── Supplied entries
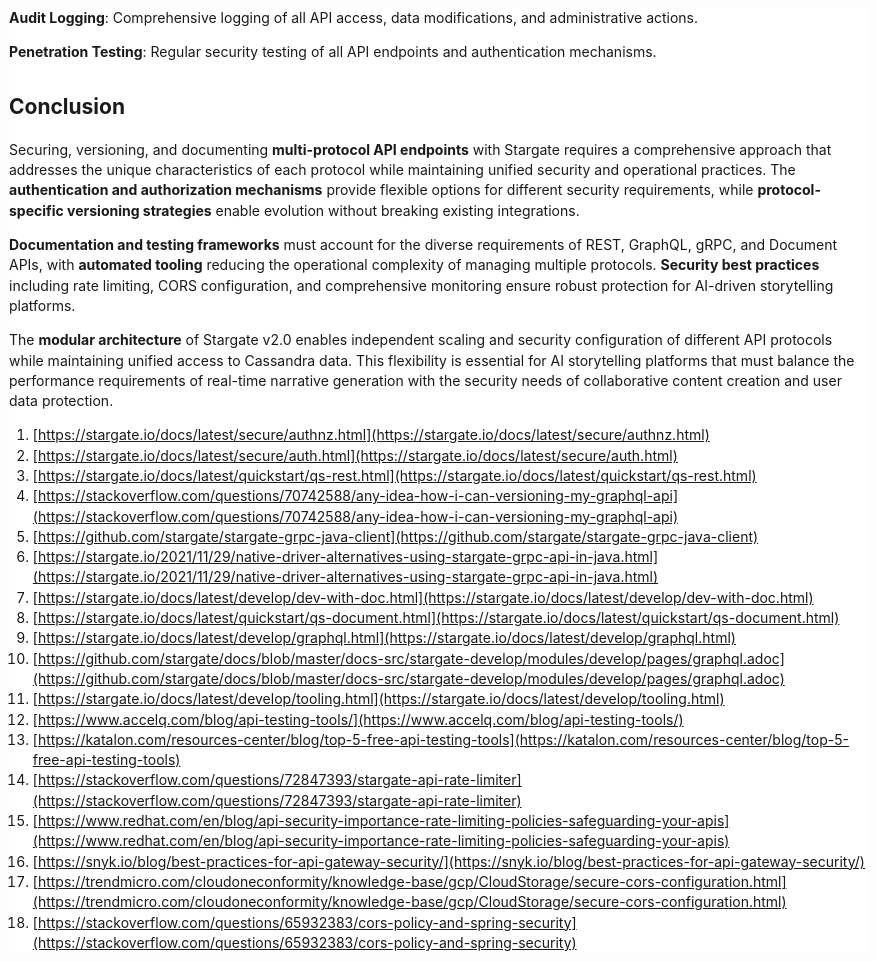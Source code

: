 **Audit Logging**: Comprehensive logging of all API access, data modifications, and administrative actions.

**Penetration Testing**: Regular security testing of all API endpoints and authentication mechanisms.

## Conclusion

Securing, versioning, and documenting **multi-protocol API endpoints** with Stargate requires a comprehensive approach that addresses the unique characteristics of each protocol while maintaining unified security and operational practices. The **authentication and authorization mechanisms** provide flexible options for different security requirements, while **protocol-specific versioning strategies** enable evolution without breaking existing integrations.

**Documentation and testing frameworks** must account for the diverse requirements of REST, GraphQL, gRPC, and Document APIs, with **automated tooling** reducing the operational complexity of managing multiple protocols. **Security best practices** including rate limiting, CORS configuration, and comprehensive monitoring ensure robust protection for AI-driven storytelling platforms.

The **modular architecture** of Stargate v2.0 enables independent scaling and security configuration of different API protocols while maintaining unified access to Cassandra data. This flexibility is essential for AI storytelling platforms that must balance the performance requirements of real-time narrative generation with the security needs of collaborative content creation and user data protection.

1. [https://stargate.io/docs/latest/secure/authnz.html](https://stargate.io/docs/latest/secure/authnz.html)
2. [https://stargate.io/docs/latest/secure/auth.html](https://stargate.io/docs/latest/secure/auth.html)
3. [https://stargate.io/docs/latest/quickstart/qs-rest.html](https://stargate.io/docs/latest/quickstart/qs-rest.html)
4. [https://stackoverflow.com/questions/70742588/any-idea-how-i-can-versioning-my-graphql-api](https://stackoverflow.com/questions/70742588/any-idea-how-i-can-versioning-my-graphql-api)
5. [https://github.com/stargate/stargate-grpc-java-client](https://github.com/stargate/stargate-grpc-java-client)
6. [https://stargate.io/2021/11/29/native-driver-alternatives-using-stargate-grpc-api-in-java.html](https://stargate.io/2021/11/29/native-driver-alternatives-using-stargate-grpc-api-in-java.html)
7. [https://stargate.io/docs/latest/develop/dev-with-doc.html](https://stargate.io/docs/latest/develop/dev-with-doc.html)
8. [https://stargate.io/docs/latest/quickstart/qs-document.html](https://stargate.io/docs/latest/quickstart/qs-document.html)
9. [https://stargate.io/docs/latest/develop/graphql.html](https://stargate.io/docs/latest/develop/graphql.html)
10. [https://github.com/stargate/docs/blob/master/docs-src/stargate-develop/modules/develop/pages/graphql.adoc](https://github.com/stargate/docs/blob/master/docs-src/stargate-develop/modules/develop/pages/graphql.adoc)
11. [https://stargate.io/docs/latest/develop/tooling.html](https://stargate.io/docs/latest/develop/tooling.html)
12. [https://www.accelq.com/blog/api-testing-tools/](https://www.accelq.com/blog/api-testing-tools/)
13. [https://katalon.com/resources-center/blog/top-5-free-api-testing-tools](https://katalon.com/resources-center/blog/top-5-free-api-testing-tools)
14. [https://stackoverflow.com/questions/72847393/stargate-api-rate-limiter](https://stackoverflow.com/questions/72847393/stargate-api-rate-limiter)
15. [https://www.redhat.com/en/blog/api-security-importance-rate-limiting-policies-safeguarding-your-apis](https://www.redhat.com/en/blog/api-security-importance-rate-limiting-policies-safeguarding-your-apis)
16. [https://snyk.io/blog/best-practices-for-api-gateway-security/](https://snyk.io/blog/best-practices-for-api-gateway-security/)
17. [https://trendmicro.com/cloudoneconformity/knowledge-base/gcp/CloudStorage/secure-cors-configuration.html](https://trendmicro.com/cloudoneconformity/knowledge-base/gcp/CloudStorage/secure-cors-configuration.html)
18. [https://stackoverflow.com/questions/65932383/cors-policy-and-spring-security](https://stackoverflow.com/questions/65932383/cors-policy-and-spring-security)
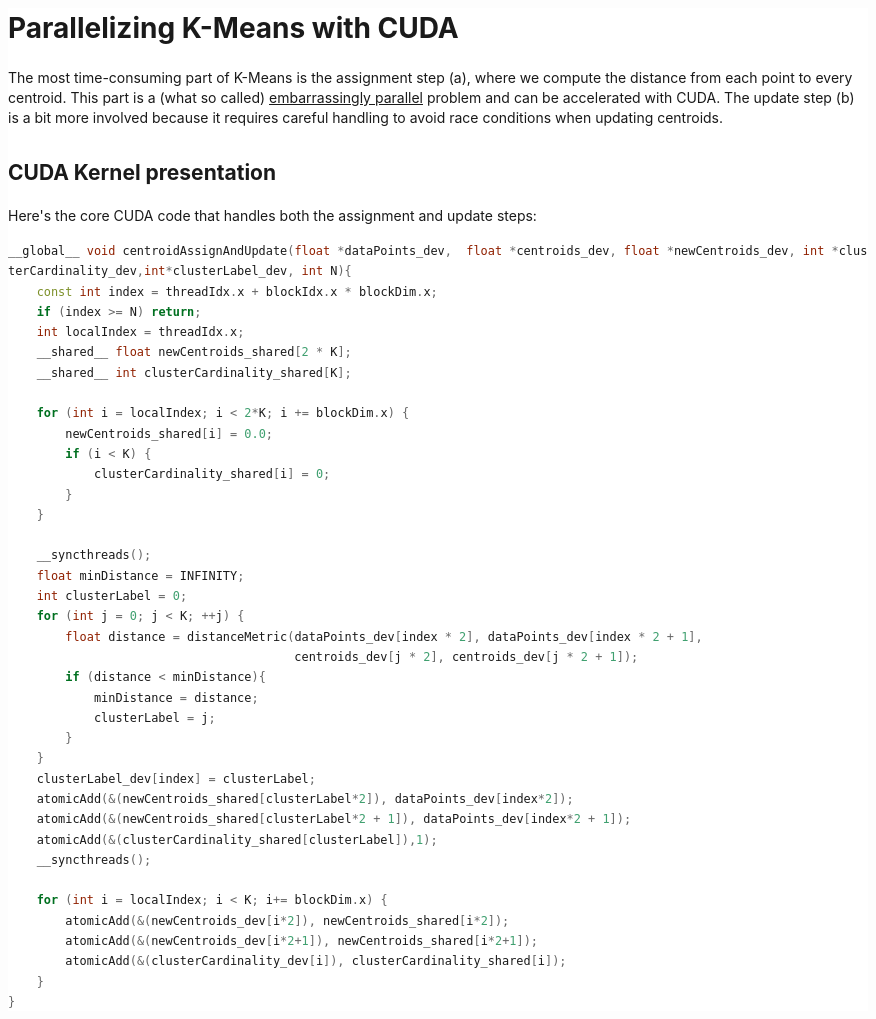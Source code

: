 

# Parallelizing K-Means with CUDA

The most time-consuming part of K-Means is the assignment step (a), where we compute the distance from each point to every centroid. 
This part is a (what so called) [embarrassingly parallel](https://en.wikipedia.org/wiki/Embarrassingly_parallel) problem and can be accelerated with CUDA.
The update step (b) is a bit more involved because it requires careful handling to avoid race conditions when updating centroids.

## CUDA Kernel presentation
Here's the core CUDA code that handles both the assignment and update steps:
```cpp
__global__ void centroidAssignAndUpdate(float *dataPoints_dev,  float *centroids_dev, float *newCentroids_dev, int *clusterCardinality_dev,int*clusterLabel_dev, int N){
    const int index = threadIdx.x + blockIdx.x * blockDim.x;
    if (index >= N) return;
    int localIndex = threadIdx.x;
    __shared__ float newCentroids_shared[2 * K];
    __shared__ int clusterCardinality_shared[K];

    for (int i = localIndex; i < 2*K; i += blockDim.x) {
        newCentroids_shared[i] = 0.0;
        if (i < K) {
            clusterCardinality_shared[i] = 0;
        }
    }

    __syncthreads();
    float minDistance = INFINITY;
    int clusterLabel = 0;
    for (int j = 0; j < K; ++j) {
        float distance = distanceMetric(dataPoints_dev[index * 2], dataPoints_dev[index * 2 + 1],
                                        centroids_dev[j * 2], centroids_dev[j * 2 + 1]);
        if (distance < minDistance){
            minDistance = distance;
            clusterLabel = j;
        }
    }
    clusterLabel_dev[index] = clusterLabel;
    atomicAdd(&(newCentroids_shared[clusterLabel*2]), dataPoints_dev[index*2]);
    atomicAdd(&(newCentroids_shared[clusterLabel*2 + 1]), dataPoints_dev[index*2 + 1]);
    atomicAdd(&(clusterCardinality_shared[clusterLabel]),1);
    __syncthreads();

    for (int i = localIndex; i < K; i+= blockDim.x) {
        atomicAdd(&(newCentroids_dev[i*2]), newCentroids_shared[i*2]);
        atomicAdd(&(newCentroids_dev[i*2+1]), newCentroids_shared[i*2+1]);
        atomicAdd(&(clusterCardinality_dev[i]), clusterCardinality_shared[i]);
    }
}
```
────
Work instructions -> Take the material above from its first line through the line holding "AI-driven storytelling platforms." and set it down exactly, without the pictures.

Task response ->
Source code

: **Audit Logging**: Comprehensive logging of all API access, data modifications, and administrative actions.

**Penetration Testing**: Regular security testing of all API endpoints and authentication mechanisms.

## Conclusion

Securing, versioning, and documenting **multi-protocol API endpoints** with Stargate requires a comprehensive approach that addresses the unique characteristics of each protocol while maintaining unified security and operational practices. The **authentication and authorization mechanisms** provide flexible options for different security requirements, while **protocol-specific versioning strategies** enable evolution without breaking existing integrations.

**Documentation and testing frameworks** must account for the diverse requirements of REST, GraphQL, gRPC, and Document APIs, with **automated tooling** reducing the operational complexity of managing multiple protocols. **Security best practices** including rate limiting, CORS configuration, and comprehensive monitoring ensure robust protection for AI-driven storytelling platforms.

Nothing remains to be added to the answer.